The issues I faced the most when pushing data into databases

As financial analysts, we're generally skilled at handling and processing data, but many of us struggle when it comes to pushing that data into a database.

Common challenges that arise include avoiding duplicate entries, as well as efficiently removing data that's already present based on new inputs. These are crucial questions: How do we ensure data remains unique? How do we delete outdated or irrelevant rows before inserting fresh data?

In this article, I’ll walk you through a simple yet effective approach that has worked for me. we’ll walk through the process of reading data from an Excel file, cleaning it up, checking for duplicates in an SQLite database, and inserting the most up-to-date data into the database.
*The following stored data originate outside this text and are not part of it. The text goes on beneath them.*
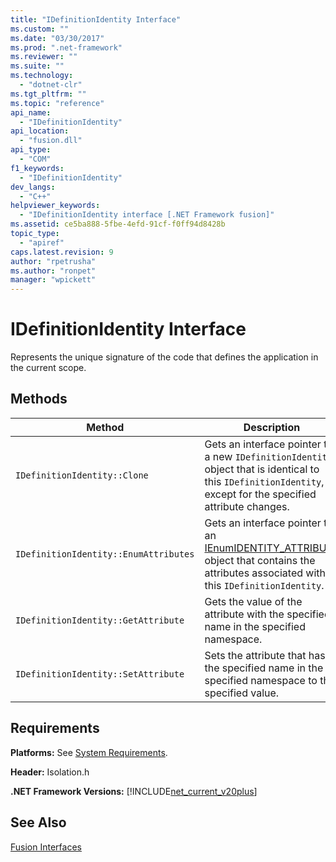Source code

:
 ```yaml
---
title: "IDefinitionIdentity Interface"
ms.custom: ""
ms.date: "03/30/2017"
ms.prod: ".net-framework"
ms.reviewer: ""
ms.suite: ""
ms.technology: 
  - "dotnet-clr"
ms.tgt_pltfrm: ""
ms.topic: "reference"
api_name: 
  - "IDefinitionIdentity"
api_location: 
  - "fusion.dll"
api_type: 
  - "COM"
f1_keywords: 
  - "IDefinitionIdentity"
dev_langs: 
  - "C++"
helpviewer_keywords: 
  - "IDefinitionIdentity interface [.NET Framework fusion]"
ms.assetid: ce5ba888-5fbe-4efd-91cf-f0ff94d8428b
topic_type: 
  - "apiref"
caps.latest.revision: 9
author: "rpetrusha"
ms.author: "ronpet"
manager: "wpickett"
---
```

# IDefinitionIdentity Interface
Represents the unique signature of the code that defines the application in the current scope.  
  
## Methods  
  
|Method|Description|  
|------------|-----------------|  
|`IDefinitionIdentity::Clone`|Gets an interface pointer to a new `IDefinitionIdentity` object that is identical to this `IDefinitionIdentity`, except for the specified attribute changes.|  
|`IDefinitionIdentity::EnumAttributes`|Gets an interface pointer to an [IEnumIDENTITY_ATTRIBUTE](../../../../docs/framework/unmanaged-api/fusion/ienumidentity-attribute-interface.md) object that contains the attributes associated with this `IDefinitionIdentity`.|  
|`IDefinitionIdentity::GetAttribute`|Gets the value of the attribute with the specified name in the specified namespace.|  
|`IDefinitionIdentity::SetAttribute`|Sets the attribute that has the specified name in the specified namespace to the specified value.|  
  
## Requirements  
 **Platforms:** See [System Requirements](../../../../docs/framework/get-started/system-requirements.md).  
  
 **Header:** Isolation.h  
  
 **.NET Framework Versions:** [!INCLUDE[net_current_v20plus](../../../../includes/net-current-v20plus-md.md)]  
  
## See Also  
 [Fusion Interfaces](../../../../docs/framework/unmanaged-api/fusion/fusion-interfaces.md)
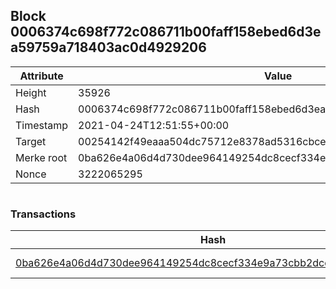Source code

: ## Block 0006374c698f772c086711b00faff158ebed6d3ea59759a718403ac0d4929206

Attribute | Value
--- | ---
Height | 35926
Hash | 0006374c698f772c086711b00faff158ebed6d3ea59759a718403ac0d4929206
Timestamp | 2021-04-24T12:51:55+00:00
Target | 00254142f49eaaa504dc75712e8378ad5316cbcead634704b3734b6271167cc4
Merke root | 0ba626e4a06d4d730dee964149254dc8cecf334e9a73cbb2dcc59c32aabe4d60
Nonce | 3222065295

```

```

### Transactions

Hash | Amount
--- | ---
[0ba626e4a06d4d730dee964149254dc8cecf334e9a73cbb2dcc59c32aabe4d60](0ba626e4a06d4d730dee964149254dc8cecf334e9a73cbb2dcc59c32aabe4d60.md) | 10.00000000 SKEPTI 
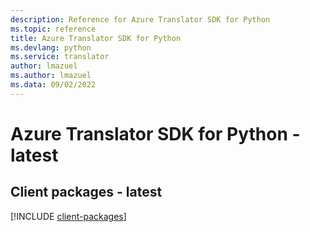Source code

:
 ```yaml
---
description: Reference for Azure Translator SDK for Python
ms.topic: reference
title: Azure Translator SDK for Python
ms.devlang: python
ms.service: translator
author: lmazuel
ms.author: lmazuel
ms.data: 09/02/2022
---
```

# Azure Translator SDK for Python - latest

## Client packages - latest
[!INCLUDE [client-packages](translator-client-index.md)]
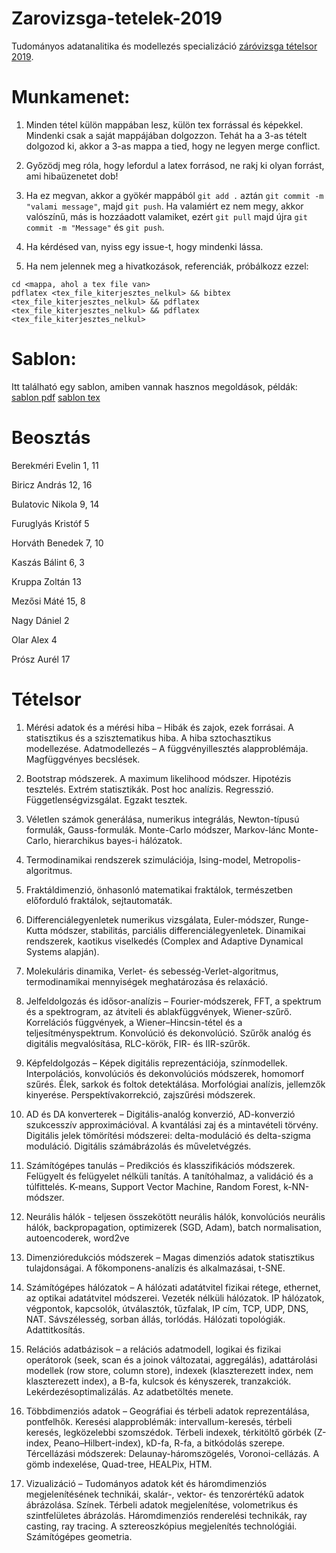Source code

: # Zarovizsga-tetelek-2019

Tudományos adatanalitika és modellezés specializáció [záróvizsga tételsor 2019](https://physics.elte.hu/content/fizikus-msc-zarovizsga-informaciok.t.2998?m=1515&fbclid=IwAR1KUiIbuPZiUw67nuoKrVk551MCUSsgpzI6yMt1ao7H331aCvSdKQxeUyw).

# Munkamenet:

1. Minden tétel külön mappában lesz, külön tex forrással és képekkel. Mindenki csak a saját mappájában dolgozzon. Tehát ha a 3-as tételt dolgozod ki, akkor a 3-as mappa a tied, hogy ne legyen merge conflict.

2. Győzödj meg róla, hogy lefordul a latex forrásod, ne rakj ki olyan forrást, ami hibaüzenetet dob!

3. Ha ez megvan, akkor a gyökér mappából `git add .` aztán `git commit -m "valami message"`, majd `git push`. Ha valamiért ez nem megy, akkor valószínű, más is hozzáadott valamiket, ezért `git pull` majd újra `git commit -m "Message"` és `git push`.

4. Ha kérdésed van, nyiss egy issue-t, hogy mindenki lássa.

5. Ha nem jelennek meg a hivatkozások, referenciák, próbálkozz ezzel:
```
cd <mappa, ahol a tex file van>
pdflatex <tex_file_kiterjesztes_nelkul> && bibtex <tex_file_kiterjesztes_nelkul> && pdflatex <tex_file_kiterjesztes_nelkul> && pdflatex <tex_file_kiterjesztes_nelkul>
```
# Sablon:
Itt található egy sablon, amiben vannak hasznos megoldások, példák: [sablon pdf](https://github.com/nbulatovic/Zarovizsga-tetelek-2019/blob/master/template/template.pdf)
[sablon tex](https://github.com/nbulatovic/Zarovizsga-tetelek-2019/blob/master/template/template.tex)

# Beosztás

Berekméri Evelin 1, 11

  

Biricz András 12, 16

  

Bulatovic Nikola 9, 14

  

Furuglyás Kristóf 5

  

Horváth Benedek 7, 10

  

Kaszás Bálint 6, 3

  

Kruppa Zoltán 13

  

Mezősi Máté 15, 8

  

Nagy Dániel 2

  

Olar Alex 4

  

Prósz Aurél 17

  

# Tételsor

  

1) Mérési adatok és a mérési hiba – Hibák és zajok, ezek forrásai. A statisztikus és a szisztematikus hiba. A hiba sztochasztikus modellezése. Adatmodellezés – A függvényillesztés alapproblémája. Magfüggvényes becslések.

  

2) Bootstrap módszerek. A maximum likelihood módszer. Hipotézis tesztelés. Extrém statisztikák. Post hoc analízis. Regresszió. Függetlenségvizsgálat. Egzakt tesztek.

  

3) Véletlen számok generálása, numerikus integrálás, Newton-típusú formulák, Gauss-formulák. Monte-Carlo módszer, Markov-lánc Monte-Carlo, hierarchikus bayes-i hálózatok.

  

4) Termodinamikai rendszerek szimulációja, Ising-model, Metropolis-algoritmus.

  

5) Fraktáldimenzió, önhasonló matematikai fraktálok, természetben előforduló fraktálok, sejtautomaták.

  

6) Differenciálegyenletek numerikus vizsgálata, Euler-módszer, Runge-Kutta módszer, stabilitás, parciális differenciálegyenletek. Dinamikai rendszerek, kaotikus viselkedés (Complex and Adaptive Dynamical Systems alapján).

  

7) Molekuláris dinamika, Verlet- és sebesség-Verlet-algoritmus, termodinamikai mennyiségek meghatározása és relaxáció.

  

8) Jelfeldolgozás és idősor-analízis – Fourier-módszerek, FFT, a spektrum és a spektrogram, az átviteli és ablakfüggvények, Wiener-szűrő. Korrelációs függvények, a Wiener–Hincsin-tétel és a teljesítményspektrum. Konvolúció és dekonvolúció. Szűrők analóg és digitális megvalósítása, RLC-körök, FIR- és IIR-szűrők.

  

9) Képfeldolgozás – Képek digitális reprezentációja, színmodellek. Interpolációs, konvolúciós és dekonvolúciós módszerek, homomorf szűrés. Élek, sarkok és foltok detektálása. Morfológiai analízis, jellemzők kinyerése. Perspektívakorrekció, zajszűrési módszerek.

  

10) AD és DA konverterek – Digitális-analóg konverzió, AD-konverzió szukcesszív approximációval. A kvantálási zaj és a mintavételi törvény. Digitális jelek tömörítési módszerei: delta-moduláció és delta-szigma moduláció. Digitális számábrázolás és műveletvégzés.

  

11) Számítógépes tanulás – Predikciós és klasszifikációs módszerek. Felügyelt és felügyelet nélküli tanítás. A tanítóhalmaz, a validáció és a túlfittelés. K-means, Support Vector Machine, Random Forest, k-NN-módszer.

  

12) Neurális hálók - teljesen összekötött neurális hálók, konvolúciós neurális hálók, backpropagation, optimizerek (SGD, Adam), batch normalisation, autoencoderek, word2ve

  

13) Dimenzióredukciós módszerek – Magas dimenziós adatok statisztikus tulajdonságai. A főkomponens-analízis és alkalmazásai, t-SNE.

  

14) Számítógépes hálózatok – A hálózati adatátvitel fizikai rétege, ethernet, az optikai adatátvitel módszerei. Vezeték nélküli hálózatok. IP hálózatok, végpontok, kapcsolók, útválasztók, tűzfalak, IP cím, TCP, UDP, DNS, NAT. Sávszélesség, sorban állás, torlódás. Hálózati topológiák. Adattitkosítás.

  

15) Relációs adatbázisok – a relációs adatmodell, logikai és fizikai operátorok (seek, scan és a joinok változatai, aggregálás), adattárolási modellek (row store, column store), indexek (klaszterezett index, nem klaszterezett index), a B-fa, kulcsok és kényszerek, tranzakciók. Lekérdezésoptimalizálás. Az adatbetöltés menete.

  

16) Többdimenziós adatok – Geográfiai és térbeli adatok reprezentálása, pontfelhők. Keresési alapproblémák: intervallum-keresés, térbeli keresés, legközelebbi szomszédok. Térbeli indexek, térkitöltő görbék (Z-index, Peano–Hilbert-index), kD-fa, R-fa, a bitkódolás szerepe. Tércellázási módszerek: Delaunay-háromszögelés, Voronoi-cellázás. A gömb indexelése, Quad-tree, HEALPix, HTM.

  

17) Vizualizáció – Tudományos adatok két és háromdimenziós megjelenítésének technikái, skalár-, vektor- és tenzorértékű adatok ábrázolása. Színek. Térbeli adatok megjelenítése, volometrikus és szintfelületes ábrázolás. Háromdimenziós renderelési technikák, ray casting, ray tracing. A sztereoszkópius megjelenítés technológiái. Számítógépes geometria.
By the end, you'll have a clear method to handle data insertion while maintaining database integrity and keeping your records up-to-date.

In this scenario, we have an Excel file containing the data that we want to insert into the "SalesTable" in an existing SQLite database. However, before inserting the new records into the "SalesTable" in the database, we need to clean up any existing data that might conflict—specifically, we need to ensure that records for the same company and year-period are not duplicated.

Step 1: Reading the Excel File into a Pandas DataFrame

# Read the Excel file into a pandas dataframe
df = pd.read_excel(excel_file, sheet_name="Sheet1")

We begin by loading the data from an Excel file into a Pandas DataFrame using the read_excel() function. This allows us to work with the data easily within Python. The sheet_name="Sheet1" argument specifies the sheet from which to load the data.

This is the first step in getting the data into Python so that we can manipulate and clean it before pushing it into the database.

Step 2: Create 'Year Period' column to simplify data filtering

# Convert the 'Year Period' column to datetime format
df['MonthDate'] = pd.to_datetime(df['Year Period'].astype(str), format='%Y%m')

In this step, we convert the 'Year Period' column (which is likely in a year-month format like 202303) to the string format %Y%m, which tells Pandas that the data is in the format of year followed by month (e.g., 202303 for March 2023).

This ensures that the date is standardized and easy to work with in the next steps, especially if we need to filter or sort the data later on.

Step 3: Connect to the SQLite Database

# Connect to the SQLite database & create cursor object
conn = sqlite3.connect(db_dir)
cur = conn.cursor()

Next, we establish a connection to the SQLite database using sqlite3.connect(). The db_dir variable contains the path to your SQLite database file. After the connection is established, we create a cursor object with conn.cursor() to interact with the database. You need this connection to interact with the database—whether it’s to read data, execute SQL queries, or insert new data.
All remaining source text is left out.